━━━━━ Data shown

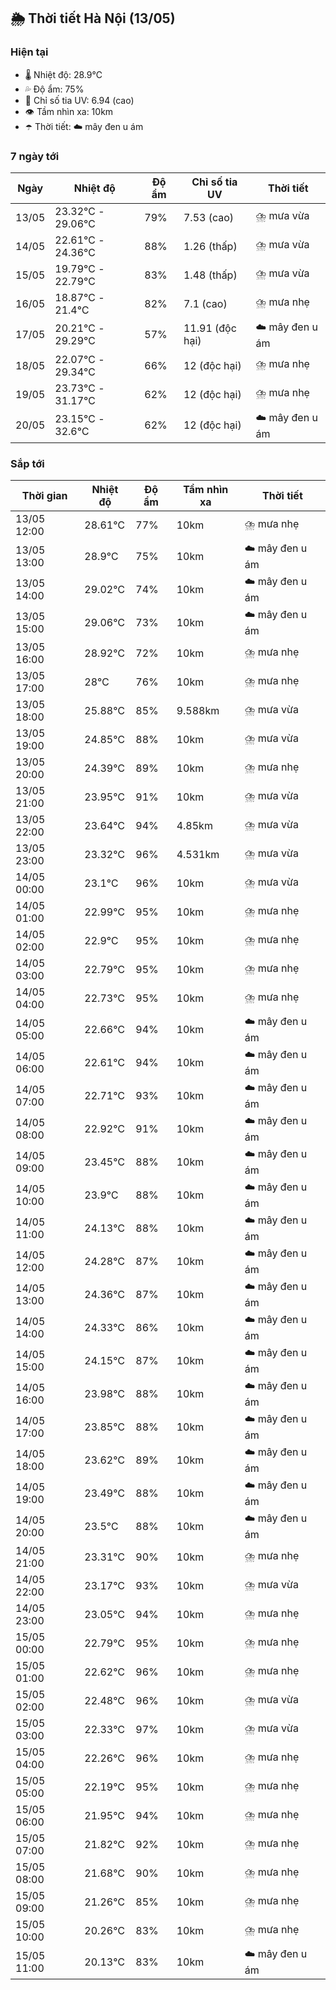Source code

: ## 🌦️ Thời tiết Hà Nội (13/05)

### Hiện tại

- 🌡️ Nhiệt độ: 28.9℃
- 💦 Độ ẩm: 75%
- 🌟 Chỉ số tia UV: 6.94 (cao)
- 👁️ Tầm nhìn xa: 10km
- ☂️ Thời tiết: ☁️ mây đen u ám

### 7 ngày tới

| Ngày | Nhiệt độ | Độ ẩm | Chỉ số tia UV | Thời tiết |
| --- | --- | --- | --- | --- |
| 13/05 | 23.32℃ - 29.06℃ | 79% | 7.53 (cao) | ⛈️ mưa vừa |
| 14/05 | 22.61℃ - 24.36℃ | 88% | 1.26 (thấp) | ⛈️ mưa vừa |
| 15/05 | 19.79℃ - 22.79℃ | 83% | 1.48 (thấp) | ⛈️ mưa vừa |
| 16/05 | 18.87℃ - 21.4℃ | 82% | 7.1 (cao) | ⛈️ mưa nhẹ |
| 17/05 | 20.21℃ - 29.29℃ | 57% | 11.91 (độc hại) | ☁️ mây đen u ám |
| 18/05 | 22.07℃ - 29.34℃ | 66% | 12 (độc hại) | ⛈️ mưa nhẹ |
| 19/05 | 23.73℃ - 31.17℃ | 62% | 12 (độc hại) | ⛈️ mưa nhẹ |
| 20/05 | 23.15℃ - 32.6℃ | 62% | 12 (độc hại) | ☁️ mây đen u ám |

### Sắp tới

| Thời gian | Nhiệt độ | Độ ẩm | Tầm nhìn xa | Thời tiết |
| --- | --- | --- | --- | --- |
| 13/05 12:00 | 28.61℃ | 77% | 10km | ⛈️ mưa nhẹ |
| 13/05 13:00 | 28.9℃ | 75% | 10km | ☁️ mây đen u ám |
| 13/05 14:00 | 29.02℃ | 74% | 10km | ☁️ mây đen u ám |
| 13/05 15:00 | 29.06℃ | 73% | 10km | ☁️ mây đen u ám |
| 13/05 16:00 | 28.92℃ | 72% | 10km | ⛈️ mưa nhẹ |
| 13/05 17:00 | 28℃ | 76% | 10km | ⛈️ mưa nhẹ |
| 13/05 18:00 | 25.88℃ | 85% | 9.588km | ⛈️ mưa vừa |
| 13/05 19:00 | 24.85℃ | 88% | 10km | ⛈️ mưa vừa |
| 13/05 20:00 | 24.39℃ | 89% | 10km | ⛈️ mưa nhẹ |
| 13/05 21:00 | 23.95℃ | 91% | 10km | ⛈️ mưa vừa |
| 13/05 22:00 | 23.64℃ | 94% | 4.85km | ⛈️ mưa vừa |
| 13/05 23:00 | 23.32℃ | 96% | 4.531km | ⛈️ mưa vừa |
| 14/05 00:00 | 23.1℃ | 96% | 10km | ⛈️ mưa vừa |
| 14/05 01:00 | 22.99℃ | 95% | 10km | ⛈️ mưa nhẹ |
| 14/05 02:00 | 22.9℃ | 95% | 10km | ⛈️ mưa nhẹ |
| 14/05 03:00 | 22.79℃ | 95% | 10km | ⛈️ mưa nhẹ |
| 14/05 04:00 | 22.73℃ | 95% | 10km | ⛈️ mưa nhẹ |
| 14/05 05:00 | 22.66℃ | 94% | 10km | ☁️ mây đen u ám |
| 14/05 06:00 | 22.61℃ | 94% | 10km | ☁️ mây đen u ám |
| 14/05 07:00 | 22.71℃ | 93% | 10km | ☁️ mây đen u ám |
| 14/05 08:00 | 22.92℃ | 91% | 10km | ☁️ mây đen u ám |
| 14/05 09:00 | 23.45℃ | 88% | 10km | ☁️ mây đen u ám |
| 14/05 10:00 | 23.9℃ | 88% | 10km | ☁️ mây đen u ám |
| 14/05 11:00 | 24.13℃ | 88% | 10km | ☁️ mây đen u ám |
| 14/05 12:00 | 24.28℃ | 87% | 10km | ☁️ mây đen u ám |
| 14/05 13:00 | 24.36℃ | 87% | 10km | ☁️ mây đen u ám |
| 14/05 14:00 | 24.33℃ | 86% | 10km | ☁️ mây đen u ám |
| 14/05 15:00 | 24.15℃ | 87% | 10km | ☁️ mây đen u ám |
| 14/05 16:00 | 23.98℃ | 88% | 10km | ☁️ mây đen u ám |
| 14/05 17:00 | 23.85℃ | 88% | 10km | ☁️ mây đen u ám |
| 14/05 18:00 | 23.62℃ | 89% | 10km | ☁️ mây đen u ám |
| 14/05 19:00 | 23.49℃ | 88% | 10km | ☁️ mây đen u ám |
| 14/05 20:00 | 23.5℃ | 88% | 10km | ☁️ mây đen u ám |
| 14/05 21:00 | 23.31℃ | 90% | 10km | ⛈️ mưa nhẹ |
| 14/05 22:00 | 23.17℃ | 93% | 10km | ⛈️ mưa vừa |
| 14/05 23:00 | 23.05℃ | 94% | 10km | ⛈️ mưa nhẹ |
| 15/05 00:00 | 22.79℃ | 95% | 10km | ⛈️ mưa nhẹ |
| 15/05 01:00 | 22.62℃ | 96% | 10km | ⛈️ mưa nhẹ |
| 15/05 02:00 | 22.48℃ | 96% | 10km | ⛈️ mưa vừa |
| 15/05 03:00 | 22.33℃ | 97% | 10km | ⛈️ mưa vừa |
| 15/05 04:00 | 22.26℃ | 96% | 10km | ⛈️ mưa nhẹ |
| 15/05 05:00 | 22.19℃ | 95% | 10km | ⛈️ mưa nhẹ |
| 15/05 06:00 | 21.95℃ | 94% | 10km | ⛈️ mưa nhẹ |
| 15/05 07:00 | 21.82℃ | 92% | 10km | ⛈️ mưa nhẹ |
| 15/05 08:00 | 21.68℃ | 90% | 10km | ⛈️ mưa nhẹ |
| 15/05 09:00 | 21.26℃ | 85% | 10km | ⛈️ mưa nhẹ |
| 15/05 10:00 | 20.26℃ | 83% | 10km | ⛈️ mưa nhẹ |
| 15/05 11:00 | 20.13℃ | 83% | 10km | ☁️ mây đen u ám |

━━━━━━━━━━

From the data above, report how many lines hold the word "thấp", answering with the number by itself.

* [Solved exercise]:
2